First, let’s understand the data we can get from Ultrasonic sensor and how we can utilize it for determining the direction of objects. We can upload this simple script to Wio Terminal connected to Grove Ultrasonic Ranger and then walk in and walk out of the room.

#include "Ultrasonic.h"
#define INTERVAL_MS 50
Ultrasonic ultrasonic(0);

void setup() {

void loop() {
    static unsigned long last_interval_ms = 0;
    float distance;

    if (millis() > last_interval_ms + INTERVAL_MS) {
        last_interval_ms = millis();
        distance = ultrasonic.MeasureInCentimeters();
        if (distance < 200.0) {

We can immediately see that for walking it, we get relatively high values(corresponding to distance from the object) first, which then decrease. And for walking out, we get completely opposite signal.

Theoretically we could write an algorithm ourselves by hand, that can determine the direction. Unfortunately, real life situations are complicated – we have people that walk fast (shorter curve length) and slow (longer curve length), we have thinner people and people who are not so thin and so on. So our hand-written algorithm needs to take all of these into account, which will inevitably make it complicated and convoluted. We have a task involving inference signal processing and lots of noisy data with significant variations… And the solution is — Deep Learning. Either that, or Sherlock Holmes.

I’ll go with Deep Learning.

Gather the data

Let’s create a new project in Edge Impulse Dashboard and prepare to get the data.
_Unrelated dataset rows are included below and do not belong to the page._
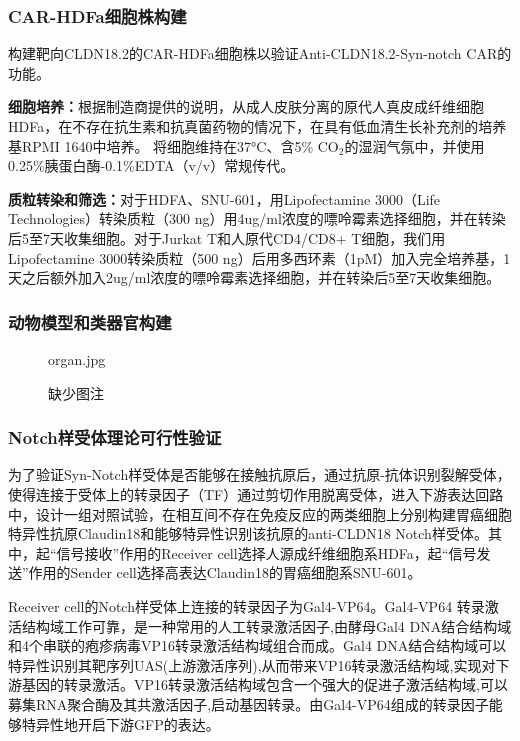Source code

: \documentclass[12pt]{article}
\begin{document}
\subsubsection{CAR-HDFa细胞株构建}

构建靶向CLDN18.2的CAR-HDFa细胞株以验证Anti-CLDN18.2-Syn-notch CAR的功能。

\textbf{细胞培养：}根据制造商提供的说明，从成人皮肤分离的原代人真皮成纤维细胞HDFa，在不存在抗生素和抗真菌药物的情况下，在具有低血清生长补充剂的培养基RPMI 1640中培养。
将细胞维持在37°C、含5\% $\mathrm{CO}_2$的湿润气氛中，并使用0.25\%胰蛋白酶-0.1\%EDTA（v/v）常规传代。

\textbf{质粒转染和筛选：}对于HDFA、SNU-601，用Lipofectamine 3000（Life Technologies）转染质粒（300 ng）用4ug/ml浓度的嘌呤霉素选择细胞，并在转染后5至7天收集细胞。对于Jurkat T和人原代CD4/CD8+ T细胞，我们用Lipofectamine 3000转染质粒（500 ng）后用多西环素（1pM）加入完全培养基，1天之后额外加入2ug/ml浓度的嘌呤霉素选择细胞，并在转染后5至7天收集细胞。

\subsubsection{动物模型和类器官构建}

\begin{figure}[h]
	\centering
	\begin{overpic}[width=0.6\columnwidth]{organ.jpg}
	\end{overpic}
	\caption{缺少图注}
	\label{organ}
\end{figure}

\subsubsection{Notch样受体理论可行性验证}

为了验证Syn-Notch样受体是否能够在接触抗原后，通过抗原-抗体识别裂解受体，使得连接于受体上的转录因子（TF）通过剪切作用脱离受体，进入下游表达回路中，设计一组对照试验，在相互间不存在免疫反应的两类细胞上分别构建胃癌细胞特异性抗原Claudin18和能够特异性识别该抗原的anti-CLDN18 Notch样受体。其中，起“信号接收”作用的Receiver cell选择人源成纤维细胞系HDFa，起“信号发送”作用的Sender cell选择高表达Claudin18的胃癌细胞系SNU-601。

Receiver cell的Notch样受体上连接的转录因子为Gal4-VP64。Gal4-VP64 转录激活结构域工作可靠，是一种常用的人工转录激活因子,由酵母Gal4 DNA结合结构域和4个串联的疱疹病毒VP16转录激活结构域组合而成。Gal4 DNA结合结构域可以特异性识别其靶序列UAS(上游激活序列),从而带来VP16转录激活结构域,实现对下游基因的转录激活。VP16转录激活结构域包含一个强大的促进子激活结构域,可以募集RNA聚合酶及其共激活因子,启动基因转录。由Gal4-VP64组成的转录因子能够特异性地开启下游GFP的表达。
\end{document}
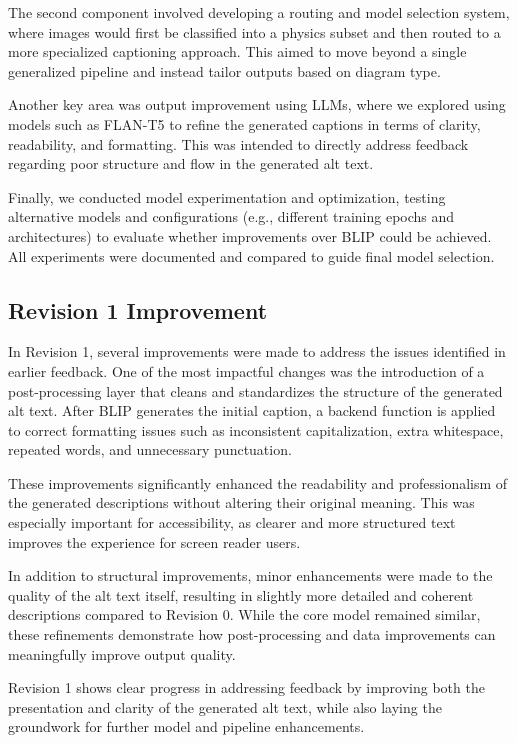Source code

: \documentclass[11pt]{article}
\begin{document}
The second component involved developing a routing and model selection system, where images would first 
be classified into a physics subset and then routed to a more specialized captioning approach. This aimed to move 
beyond a single generalized pipeline and instead tailor outputs based on diagram type.

Another key area was output improvement using LLMs, where we explored using models such as FLAN-T5 to refine 
the generated captions in terms of clarity, readability, and formatting. This was intended to directly address 
feedback regarding poor structure and flow in the generated alt text.

Finally, we conducted model experimentation and optimization, testing alternative models and configurations 
(e.g., different training epochs and architectures) to evaluate whether improvements over BLIP could be achieved. All experiments were documented and compared to guide final model selection.

\subsection{Revision 1 Improvement}
In Revision 1, several improvements were made to address the issues identified in earlier feedback. One of the most impactful changes was the 
introduction of a post-processing layer that cleans and standardizes the structure of the generated alt text. After BLIP generates the initial 
caption, a backend function is applied to correct formatting issues such as inconsistent capitalization, extra whitespace, repeated words, 
and unnecessary punctuation.

These improvements significantly enhanced the readability and professionalism of the generated descriptions without altering their original meaning. 
This was especially important for accessibility, as clearer and more structured text improves the experience for screen reader users.

In addition to structural improvements, minor enhancements were made to the quality of the alt text itself, resulting in slightly more detailed 
and coherent descriptions compared to Revision 0. While the core model remained similar, these refinements demonstrate how post-processing and data 
improvements can meaningfully improve output quality.

Revision 1 shows clear progress in addressing feedback by improving both the presentation and clarity of the generated alt text, while also laying 
the groundwork for further model and pipeline enhancements.
\end{document}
For gathering the data, since we don’t need very high sampling frequency, we can use data forwarder tool from edge-impulse-cli. Upload the ei_people_counter_data_collection.ino script (exactly the same script as pasted above) to Wio Terminal – to learn more about how to set up edge-impulse-cli and data forwarder protocol, watch the first video of TinyML series.

In this particular script we filter out all the values above 200 cm, setting them to -1.

        if (distance < 200.0) {

For your application you might need to set this value lower or higher, depending on the set up. Then start walking.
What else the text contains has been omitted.